Armed with a local court order, Kanakadurga, the woman whose in-laws had thrown her out for defying religious customs and entering the Sabarimala Temple returned to her husband's home.
She was earlier assaulted by her mother-in-law for entering the shrine after the apex court had lifted the ban on entry of girls and women between 10 and 50 years of age into the shrine of Lord Ayyappa, its eternally celibate deity.
On Tuesday she entered her in-law's house in Malappuram district of the state after the court allowed her to stay there.
Speaking on the new step, she expressed her happiness but regretted that she couldn't meet her children.
She added that she has no difficulty to stay with her in-laws but asserted that they are not ready to stay with her.
Hailing from Kerala, Kanaka Durga said, "I got the court order and I could enter my house.
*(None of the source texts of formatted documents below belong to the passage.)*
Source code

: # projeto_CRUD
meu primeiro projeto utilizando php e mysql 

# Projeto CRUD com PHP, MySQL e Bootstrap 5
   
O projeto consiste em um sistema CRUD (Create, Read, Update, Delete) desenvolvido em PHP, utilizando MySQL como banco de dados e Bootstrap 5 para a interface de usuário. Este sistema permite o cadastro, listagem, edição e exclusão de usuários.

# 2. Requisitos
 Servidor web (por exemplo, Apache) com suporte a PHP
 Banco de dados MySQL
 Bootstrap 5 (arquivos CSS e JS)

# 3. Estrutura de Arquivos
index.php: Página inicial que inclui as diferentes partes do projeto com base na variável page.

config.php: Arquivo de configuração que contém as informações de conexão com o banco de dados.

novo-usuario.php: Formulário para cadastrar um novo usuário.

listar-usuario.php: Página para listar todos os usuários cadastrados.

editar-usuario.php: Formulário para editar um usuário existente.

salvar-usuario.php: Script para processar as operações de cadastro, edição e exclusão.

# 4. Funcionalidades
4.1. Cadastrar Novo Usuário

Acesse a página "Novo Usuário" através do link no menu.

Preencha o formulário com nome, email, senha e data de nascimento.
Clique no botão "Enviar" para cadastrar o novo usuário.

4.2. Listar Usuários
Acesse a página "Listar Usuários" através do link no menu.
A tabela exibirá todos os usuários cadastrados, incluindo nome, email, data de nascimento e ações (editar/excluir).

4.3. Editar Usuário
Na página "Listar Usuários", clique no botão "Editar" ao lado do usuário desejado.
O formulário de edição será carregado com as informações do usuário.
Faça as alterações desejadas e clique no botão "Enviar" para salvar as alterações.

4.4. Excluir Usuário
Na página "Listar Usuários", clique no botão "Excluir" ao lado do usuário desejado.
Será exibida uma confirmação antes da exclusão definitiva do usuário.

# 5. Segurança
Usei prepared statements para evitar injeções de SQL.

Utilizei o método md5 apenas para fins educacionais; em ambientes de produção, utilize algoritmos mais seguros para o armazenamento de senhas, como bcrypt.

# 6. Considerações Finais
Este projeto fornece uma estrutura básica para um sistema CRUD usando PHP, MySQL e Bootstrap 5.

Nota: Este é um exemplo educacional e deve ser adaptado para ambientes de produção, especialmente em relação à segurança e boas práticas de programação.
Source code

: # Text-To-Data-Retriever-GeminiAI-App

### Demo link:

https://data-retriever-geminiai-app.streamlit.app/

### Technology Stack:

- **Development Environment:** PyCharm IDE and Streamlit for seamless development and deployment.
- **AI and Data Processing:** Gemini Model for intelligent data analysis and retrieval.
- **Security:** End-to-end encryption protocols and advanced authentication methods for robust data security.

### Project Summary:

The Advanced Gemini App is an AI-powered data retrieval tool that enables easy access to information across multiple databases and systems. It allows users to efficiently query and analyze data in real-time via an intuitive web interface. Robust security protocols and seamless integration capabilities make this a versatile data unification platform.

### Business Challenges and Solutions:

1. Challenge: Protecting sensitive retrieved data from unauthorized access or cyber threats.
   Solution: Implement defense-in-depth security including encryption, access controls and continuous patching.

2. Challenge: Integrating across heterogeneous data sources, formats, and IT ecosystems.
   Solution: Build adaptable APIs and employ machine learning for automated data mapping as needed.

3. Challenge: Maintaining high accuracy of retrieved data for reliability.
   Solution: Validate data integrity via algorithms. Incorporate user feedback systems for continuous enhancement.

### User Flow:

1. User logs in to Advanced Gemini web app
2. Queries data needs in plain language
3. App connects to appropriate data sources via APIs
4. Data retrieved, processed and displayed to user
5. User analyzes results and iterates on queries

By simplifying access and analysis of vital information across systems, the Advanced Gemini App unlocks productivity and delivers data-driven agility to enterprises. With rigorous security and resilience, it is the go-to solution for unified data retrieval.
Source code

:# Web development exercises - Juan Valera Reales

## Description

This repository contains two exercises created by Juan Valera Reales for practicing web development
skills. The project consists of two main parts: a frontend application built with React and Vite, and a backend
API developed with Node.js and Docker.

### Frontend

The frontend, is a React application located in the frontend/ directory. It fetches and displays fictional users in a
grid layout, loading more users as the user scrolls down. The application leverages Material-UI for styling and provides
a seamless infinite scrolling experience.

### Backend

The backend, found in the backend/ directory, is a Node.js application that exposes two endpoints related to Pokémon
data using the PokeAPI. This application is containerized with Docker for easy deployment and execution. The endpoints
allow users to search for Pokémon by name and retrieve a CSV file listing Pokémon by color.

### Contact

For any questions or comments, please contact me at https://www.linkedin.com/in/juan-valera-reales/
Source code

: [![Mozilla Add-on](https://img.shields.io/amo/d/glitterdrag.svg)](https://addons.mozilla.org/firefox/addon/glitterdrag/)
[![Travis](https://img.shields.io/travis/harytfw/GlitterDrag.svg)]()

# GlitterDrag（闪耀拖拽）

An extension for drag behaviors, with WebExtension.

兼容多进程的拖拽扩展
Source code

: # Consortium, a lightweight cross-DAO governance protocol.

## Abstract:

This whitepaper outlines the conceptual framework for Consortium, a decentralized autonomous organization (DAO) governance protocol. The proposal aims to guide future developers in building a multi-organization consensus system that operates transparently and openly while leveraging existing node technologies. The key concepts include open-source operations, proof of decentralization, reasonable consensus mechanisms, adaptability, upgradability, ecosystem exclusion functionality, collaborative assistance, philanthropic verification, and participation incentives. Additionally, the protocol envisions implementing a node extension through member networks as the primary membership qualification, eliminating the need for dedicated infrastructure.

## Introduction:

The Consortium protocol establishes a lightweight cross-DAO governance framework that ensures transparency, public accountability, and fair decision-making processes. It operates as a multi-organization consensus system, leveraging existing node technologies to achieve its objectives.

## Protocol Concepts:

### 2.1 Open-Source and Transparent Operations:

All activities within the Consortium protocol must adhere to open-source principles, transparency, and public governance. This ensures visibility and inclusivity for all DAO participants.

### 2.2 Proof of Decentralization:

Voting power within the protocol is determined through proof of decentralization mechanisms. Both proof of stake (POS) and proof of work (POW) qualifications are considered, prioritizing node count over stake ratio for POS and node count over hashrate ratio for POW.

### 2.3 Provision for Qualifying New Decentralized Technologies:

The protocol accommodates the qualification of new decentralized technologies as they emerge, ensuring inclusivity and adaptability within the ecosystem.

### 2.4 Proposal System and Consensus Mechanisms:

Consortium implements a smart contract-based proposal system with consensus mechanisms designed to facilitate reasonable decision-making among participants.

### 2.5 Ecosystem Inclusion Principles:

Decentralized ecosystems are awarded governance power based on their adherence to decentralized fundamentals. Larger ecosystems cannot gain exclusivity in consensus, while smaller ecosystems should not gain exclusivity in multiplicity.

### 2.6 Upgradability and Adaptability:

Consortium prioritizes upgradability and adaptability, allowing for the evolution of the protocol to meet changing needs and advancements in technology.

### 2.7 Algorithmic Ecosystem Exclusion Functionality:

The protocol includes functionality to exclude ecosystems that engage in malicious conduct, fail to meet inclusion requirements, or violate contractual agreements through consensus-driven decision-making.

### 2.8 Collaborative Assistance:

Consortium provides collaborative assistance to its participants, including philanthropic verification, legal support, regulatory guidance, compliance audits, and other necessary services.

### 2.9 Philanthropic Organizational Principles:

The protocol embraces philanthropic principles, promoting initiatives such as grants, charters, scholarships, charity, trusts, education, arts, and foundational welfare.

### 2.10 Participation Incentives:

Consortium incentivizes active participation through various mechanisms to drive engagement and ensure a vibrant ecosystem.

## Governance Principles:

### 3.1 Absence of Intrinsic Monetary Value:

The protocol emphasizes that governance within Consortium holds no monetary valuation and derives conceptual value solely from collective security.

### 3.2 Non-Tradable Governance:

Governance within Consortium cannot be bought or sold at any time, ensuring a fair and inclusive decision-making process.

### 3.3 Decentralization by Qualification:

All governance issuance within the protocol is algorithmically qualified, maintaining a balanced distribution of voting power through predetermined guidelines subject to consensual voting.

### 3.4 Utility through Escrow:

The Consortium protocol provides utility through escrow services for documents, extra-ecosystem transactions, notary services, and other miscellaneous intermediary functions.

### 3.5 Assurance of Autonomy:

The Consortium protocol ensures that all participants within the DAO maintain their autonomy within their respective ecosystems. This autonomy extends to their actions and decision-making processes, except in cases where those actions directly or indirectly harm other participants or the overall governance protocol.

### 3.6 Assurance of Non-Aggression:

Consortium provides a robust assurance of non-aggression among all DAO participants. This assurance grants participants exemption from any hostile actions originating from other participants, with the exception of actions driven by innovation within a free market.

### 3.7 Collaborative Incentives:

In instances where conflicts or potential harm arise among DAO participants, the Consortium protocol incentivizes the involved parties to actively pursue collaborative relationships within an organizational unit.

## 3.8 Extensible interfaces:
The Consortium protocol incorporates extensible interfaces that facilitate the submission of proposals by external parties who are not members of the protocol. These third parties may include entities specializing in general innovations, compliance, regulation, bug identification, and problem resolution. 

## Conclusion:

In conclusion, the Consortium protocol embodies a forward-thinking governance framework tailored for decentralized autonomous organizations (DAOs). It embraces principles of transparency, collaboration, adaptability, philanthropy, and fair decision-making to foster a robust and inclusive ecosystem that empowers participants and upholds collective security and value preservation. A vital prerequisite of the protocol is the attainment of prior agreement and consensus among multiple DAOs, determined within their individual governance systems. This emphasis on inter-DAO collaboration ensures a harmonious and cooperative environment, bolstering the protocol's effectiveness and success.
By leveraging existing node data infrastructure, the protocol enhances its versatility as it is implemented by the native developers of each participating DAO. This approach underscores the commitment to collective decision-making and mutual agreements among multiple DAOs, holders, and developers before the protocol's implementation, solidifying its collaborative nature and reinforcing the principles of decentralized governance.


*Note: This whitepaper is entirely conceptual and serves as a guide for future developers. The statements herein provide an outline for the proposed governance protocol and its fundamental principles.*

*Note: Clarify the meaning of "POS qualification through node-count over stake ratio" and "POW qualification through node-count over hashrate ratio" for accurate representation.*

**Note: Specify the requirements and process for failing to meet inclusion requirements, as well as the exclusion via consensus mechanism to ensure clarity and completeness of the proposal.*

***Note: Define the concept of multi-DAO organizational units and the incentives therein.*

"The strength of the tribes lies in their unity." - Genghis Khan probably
I'm happy. I could not see my children today, but I hope I can see them next time. I don't have any difficulty to stay with them, they are not ready to stay with me. Everything will be solved."
On January 2, Kanakadurga (44) trekked the hill escorted by police and offered prayers, setting off widespread violence across the state.
The state witnessed unprecedented violence during a hartal called against the entry of women into the temple, with houses of both CPI(M) and BJP leaders being attacked.
A Samiti activist died in stone-pelting during the protest march at Pandalam, a place associated with Sabarimala, and a couple of CPI(M) activists were arrested in this regard.
The state government filed an affidavit in the apex court, stating 51 young women had entered the temple during the season. However, it came to light that most of the names in the list were either above the traditionally barred age group or some were not women.
All major political parties in the state including the CPI(M), Congress and the BJP have indicated that they will try to cash in on the Sabarimala issue in the general elections.
She alongwith three other women have also moved the court seeking to intervene as parties in support of its September's historic judgment.